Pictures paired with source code
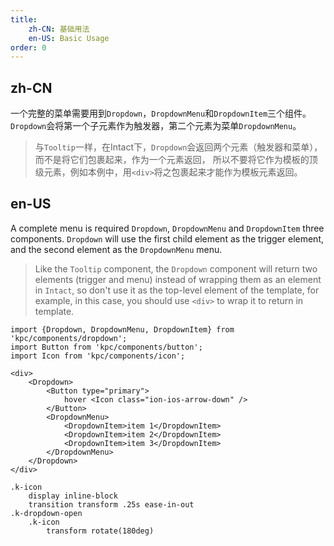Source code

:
 ```yaml
---
title: 
    zh-CN: 基础用法
    en-US: Basic Usage
order: 0
---
```


## zh-CN

一个完整的菜单需要用到`Dropdown`，`DropdownMenu`和`DropdownItem`三个组件。
`Dropdown`会将第一个子元素作为触发器，第二个元素为菜单`DropdownMenu`。

> 与`Tooltip`一样，在Intact下，`Dropdown`会返回两个元素（触发器和菜单），而不是将它们包裹起来，作为一个元素返回，
> 所以不要将它作为模板的顶级元素，例如本例中，用`<div>`将之包裹起来才能作为模板元素返回。

## en-US

A complete menu is required `Dropdown`, `DropdownMenu` and `DropdownItem` three components. 
`Dropdown` will use the first child element as the trigger element, and the second element as 
the `DropdownMenu` menu.

> Like the `Tooltip` component, the `Dropdown` component will return two elements (trigger and menu) 
> instead of wrapping them as an element in `Intact`, so don't use it as the top-level element of the 
> template, for example, in this case, you should use `<div>` to wrap it to return in template.

```vdt
import {Dropdown, DropdownMenu, DropdownItem} from 'kpc/components/dropdown';
import Button from 'kpc/components/button';
import Icon from 'kpc/components/icon';

<div>
    <Dropdown>
        <Button type="primary">
            hover <Icon class="ion-ios-arrow-down" />
        </Button>
        <DropdownMenu>
            <DropdownItem>item 1</DropdownItem>
            <DropdownItem>item 2</DropdownItem>
            <DropdownItem>item 3</DropdownItem>
        </DropdownMenu>
    </Dropdown>
</div>
```

```styl
.k-icon
    display inline-block
    transition transform .25s ease-in-out
.k-dropdown-open
    .k-icon
        transform rotate(180deg)
```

**Aim of the task**
Number of lines with the string "DropdownItem" in the data above: report this figure and nothing more.

**Answer space**
6